Hepatitis B Surface Antibody
Anti-HBs· also: HBsAb, HBV surface antibody
Clinical Overview
Anti-HBs (Hepatitis B Surface Antibody) indicates immunity to Hepatitis B — either from successful vaccination or from natural recovery after infection. It is the only antibody produced after vaccination and is the marker used to assess vaccine-induced immunity. A level of ≥10 IU/L is considered protective immunity against Hepatitis B.
Why This Test Matters
Anti-HBs is measured to confirm adequate immune response after HBV vaccination, especially in high-risk groups (healthcare workers, dialysis patients, immunocompromised individuals). Response rates to the standard 3-dose HBV vaccine series are >90% in healthy adults under 40, declining with age and immunosuppression. Non-responders to the standard series (Anti-HBs <10 IU/L) should receive an additional 3-dose series; if still non-responding, they remain susceptible to HBV and should be counseled about ongoing risk. In dialysis patients and immunocompromised patients, higher anti-HBs thresholds (>100 IU/L) may be required for reliable protection.
Reference RangesWHO/IFCC standards
| Reference Range | Unit | Notes |
|---|---|---|
| 10 – 999 | IU/L | Protective ≥10 IU/L |
Also reported in: mIU/mL.
What Causes Abnormal Results?
High Anti-HBs Causes
- Successful Hepatitis B vaccination (most common)
- Natural recovery from acute Hepatitis B infection (Anti-HBs develops alongside Anti-HBc)
Low Anti-HBs Causes
- Non-response to HBV vaccine (<10 IU/L) — occurs in ~5–10% of healthy adults
- Waning immunity years after vaccination (levels decline over time)
- Immunosuppression reducing vaccine response (HIV, renal failure, chemotherapy)
- Genetic non-responders (rare HLA-related inability to mount anti-HBs response)
Signs & Symptoms to Watch For
How to Prepare for This Test
No fasting required. For best assessment of vaccine response, measure Anti-HBs 4–8 weeks after completing the vaccine series. Anti-HBs naturally declines over years — periodic booster doses may be recommended for high-risk individuals.

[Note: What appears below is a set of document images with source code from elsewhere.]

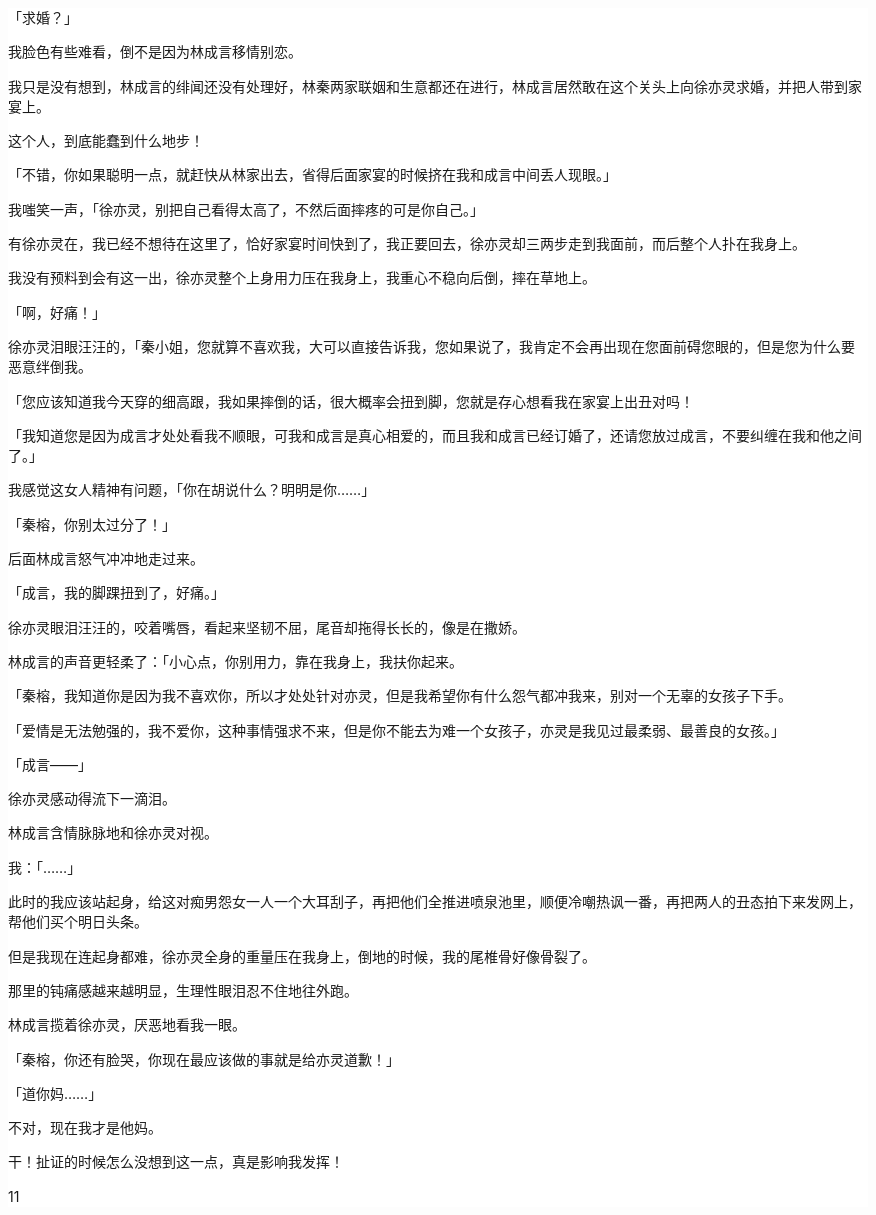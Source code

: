「求婚？」

我脸色有些难看，倒不是因为林成言移情别恋。

我只是没有想到，林成言的绯闻还没有处理好，林秦两家联姻和生意都还在进行，林成言居然敢在这个关头上向徐亦灵求婚，并把人带到家宴上。

这个人，到底能蠢到什么地步！

「不错，你如果聪明一点，就赶快从林家出去，省得后面家宴的时候挤在我和成言中间丢人现眼。」

我嗤笑一声，「徐亦灵，别把自己看得太高了，不然后面摔疼的可是你自己。」

有徐亦灵在，我已经不想待在这里了，恰好家宴时间快到了，我正要回去，徐亦灵却三两步走到我面前，而后整个人扑在我身上。

我没有预料到会有这一出，徐亦灵整个上身用力压在我身上，我重心不稳向后倒，摔在草地上。

「啊，好痛！」

徐亦灵泪眼汪汪的，「秦小姐，您就算不喜欢我，大可以直接告诉我，您如果说了，我肯定不会再出现在您面前碍您眼的，但是您为什么要恶意绊倒我。

「您应该知道我今天穿的细高跟，我如果摔倒的话，很大概率会扭到脚，您就是存心想看我在家宴上出丑对吗！

「我知道您是因为成言才处处看我不顺眼，可我和成言是真心相爱的，而且我和成言已经订婚了，还请您放过成言，不要纠缠在我和他之间了。」

我感觉这女人精神有问题，「你在胡说什么？明明是你……」

「秦榕，你别太过分了！」

后面林成言怒气冲冲地走过来。

「成言，我的脚踝扭到了，好痛。」

徐亦灵眼泪汪汪的，咬着嘴唇，看起来坚韧不屈，尾音却拖得长长的，像是在撒娇。

林成言的声音更轻柔了：「小心点，你别用力，靠在我身上，我扶你起来。

「秦榕，我知道你是因为我不喜欢你，所以才处处针对亦灵，但是我希望你有什么怨气都冲我来，别对一个无辜的女孩子下手。

「爱情是无法勉强的，我不爱你，这种事情强求不来，但是你不能去为难一个女孩子，亦灵是我见过最柔弱、最善良的女孩。」

「成言——」

徐亦灵感动得流下一滴泪。

林成言含情脉脉地和徐亦灵对视。

我：「……」

此时的我应该站起身，给这对痴男怨女一人一个大耳刮子，再把他们全推进喷泉池里，顺便冷嘲热讽一番，再把两人的丑态拍下来发网上，帮他们买个明日头条。

但是我现在连起身都难，徐亦灵全身的重量压在我身上，倒地的时候，我的尾椎骨好像骨裂了。

那里的钝痛感越来越明显，生理性眼泪忍不住地往外跑。

林成言揽着徐亦灵，厌恶地看我一眼。

「秦榕，你还有脸哭，你现在最应该做的事就是给亦灵道歉！」

「道你妈……」

不对，现在我才是他妈。

干！扯证的时候怎么没想到这一点，真是影响我发挥！

11

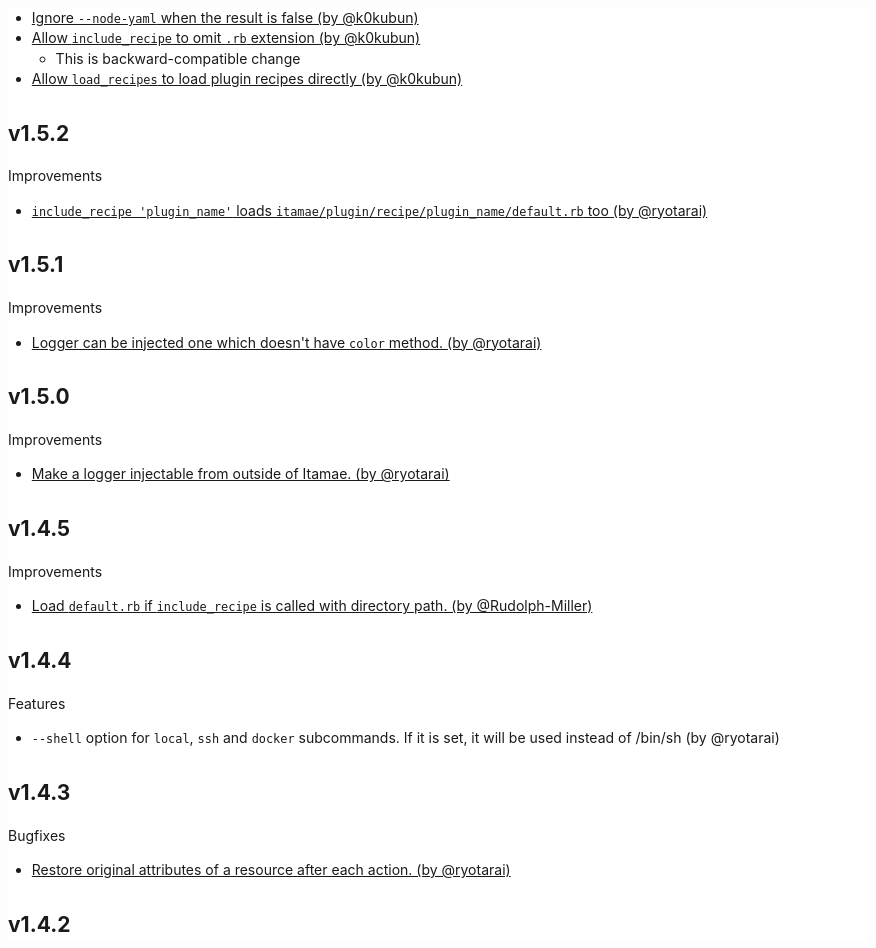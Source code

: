 - [Ignore `--node-yaml` when the result is false (by @k0kubun)](https://github.com/itamae-kitchen/itamae/pull/165)
- [Allow `include_recipe` to omit `.rb` extension (by @k0kubun)](https://github.com/itamae-kitchen/itamae/pull/166)
  - This is backward-compatible change
- [Allow `load_recipes` to load plugin recipes directly (by @k0kubun)](https://github.com/itamae-kitchen/itamae/pull/167)

## v1.5.2

Improvements

- [`include_recipe 'plugin_name'` loads `itamae/plugin/recipe/plugin_name/default.rb` too (by @ryotarai)](https://github.com/itamae-kitchen/itamae/pull/162)

## v1.5.1

Improvements

- [Logger can be injected one which doesn't have `color` method. (by @ryotarai)](https://github.com/itamae-kitchen/itamae/commit/7c50f376f69029836047f26ab0a46b41b928c0d3)

## v1.5.0

Improvements

- [Make a logger injectable from outside of Itamae. (by @ryotarai)](https://github.com/itamae-kitchen/itamae/pull/160)

## v1.4.5

Improvements

- [Load `default.rb` if `include_recipe` is called with directory path. (by @Rudolph-Miller)](https://github.com/itamae-kitchen/itamae/pull/156)

## v1.4.4

Features

- `--shell` option for `local`, `ssh` and `docker` subcommands. If it is set, it will be used instead of /bin/sh (by @ryotarai)

## v1.4.3

Bugfixes

- [Restore original attributes of a resource after each action. (by @ryotarai)](https://github.com/itamae-kitchen/itamae/commit/28d33da3cb67c6a7635e47845b0055cb17df53a8)

## v1.4.2
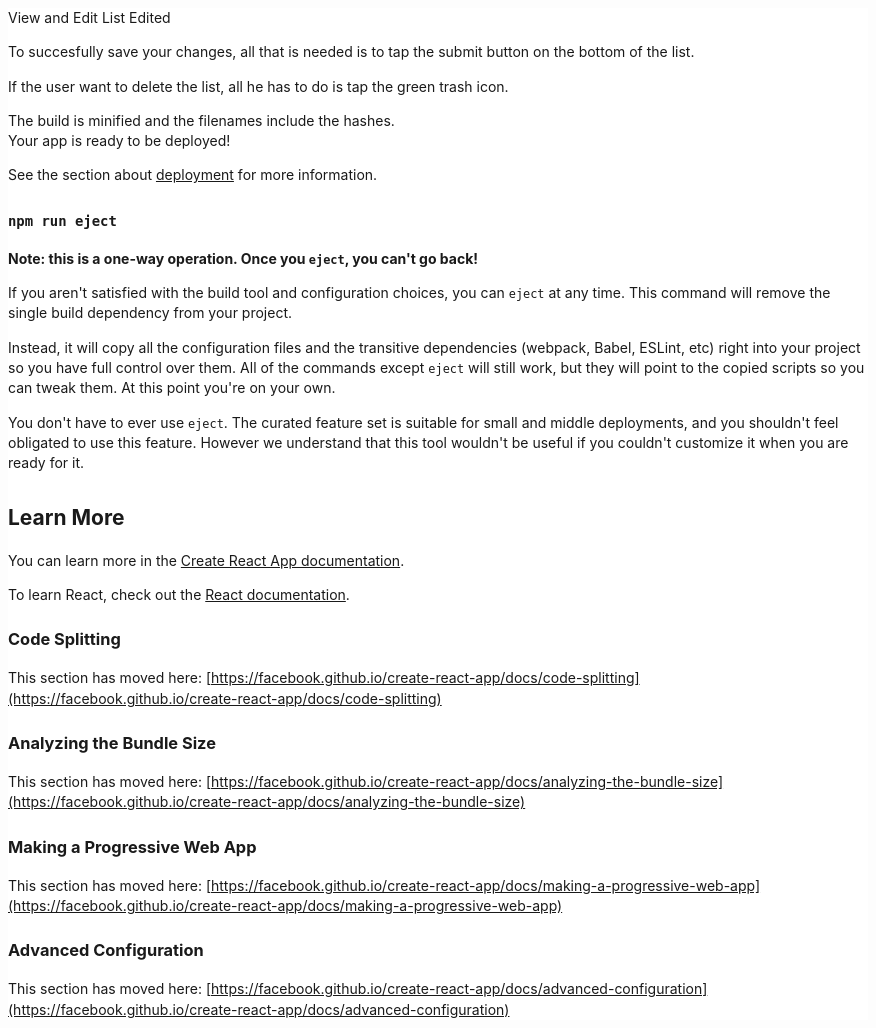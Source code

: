 View and Edit List Edited

To succesfully save your changes, all that is needed is to tap the submit button on the bottom of the list.

If the user want to delete the list, all he has to do is tap the green trash icon.


The build is minified and the filenames include the hashes.\
Your app is ready to be deployed!

See the section about [deployment](https://facebook.github.io/create-react-app/docs/deployment) for more information.

### `npm run eject`

**Note: this is a one-way operation. Once you `eject`, you can't go back!**

If you aren't satisfied with the build tool and configuration choices, you can `eject` at any time. This command will remove the single build dependency from your project.

Instead, it will copy all the configuration files and the transitive dependencies (webpack, Babel, ESLint, etc) right into your project so you have full control over them. All of the commands except `eject` will still work, but they will point to the copied scripts so you can tweak them. At this point you're on your own.

You don't have to ever use `eject`. The curated feature set is suitable for small and middle deployments, and you shouldn't feel obligated to use this feature. However we understand that this tool wouldn't be useful if you couldn't customize it when you are ready for it.

## Learn More

You can learn more in the [Create React App documentation](https://facebook.github.io/create-react-app/docs/getting-started).

To learn React, check out the [React documentation](https://reactjs.org/).

### Code Splitting

This section has moved here: [https://facebook.github.io/create-react-app/docs/code-splitting](https://facebook.github.io/create-react-app/docs/code-splitting)

### Analyzing the Bundle Size

This section has moved here: [https://facebook.github.io/create-react-app/docs/analyzing-the-bundle-size](https://facebook.github.io/create-react-app/docs/analyzing-the-bundle-size)

### Making a Progressive Web App

This section has moved here: [https://facebook.github.io/create-react-app/docs/making-a-progressive-web-app](https://facebook.github.io/create-react-app/docs/making-a-progressive-web-app)

### Advanced Configuration

This section has moved here: [https://facebook.github.io/create-react-app/docs/advanced-configuration](https://facebook.github.io/create-react-app/docs/advanced-configuration)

Factors That Can Affect Results
- Anti-HBs measured within days of an HBV vaccination dose may reflect passive transfer rather than immune response
- Recent HBIG (Hepatitis B Immunoglobulin) administration transiently raises Anti-HBs without true immunization
Related Topics
Frequently Asked Questions
My Anti-HBs result came back as 8 IU/L — am I protected?
No. A level below 10 IU/L is considered non-protective (non-response to vaccination). You should receive an additional series of 3 HBV vaccine doses (revaccination series). After completing the second series, recheck Anti-HBs. Approximately 50–70% of initial non-responders will develop protective immunity after revaccination. If you remain <10 IU/L after two complete series, you are classified as a non-responder and should be counseled about susceptibility and appropriate precautions (especially if a healthcare worker).
How long does Hepatitis B vaccine protection last?
Immunity from a complete 3-dose HBV vaccine series is very long-lasting — immune memory persists for decades even as Anti-HBs levels decline below 10 IU/L. Booster doses are not routinely recommended for immunocompetent individuals. However, healthcare workers, dialysis patients, and HIV-positive individuals should have their Anti-HBs checked periodically because their immune responses are less durable. If Anti-HBs drops below 10 IU/L in these high-risk groups, a booster dose is recommended.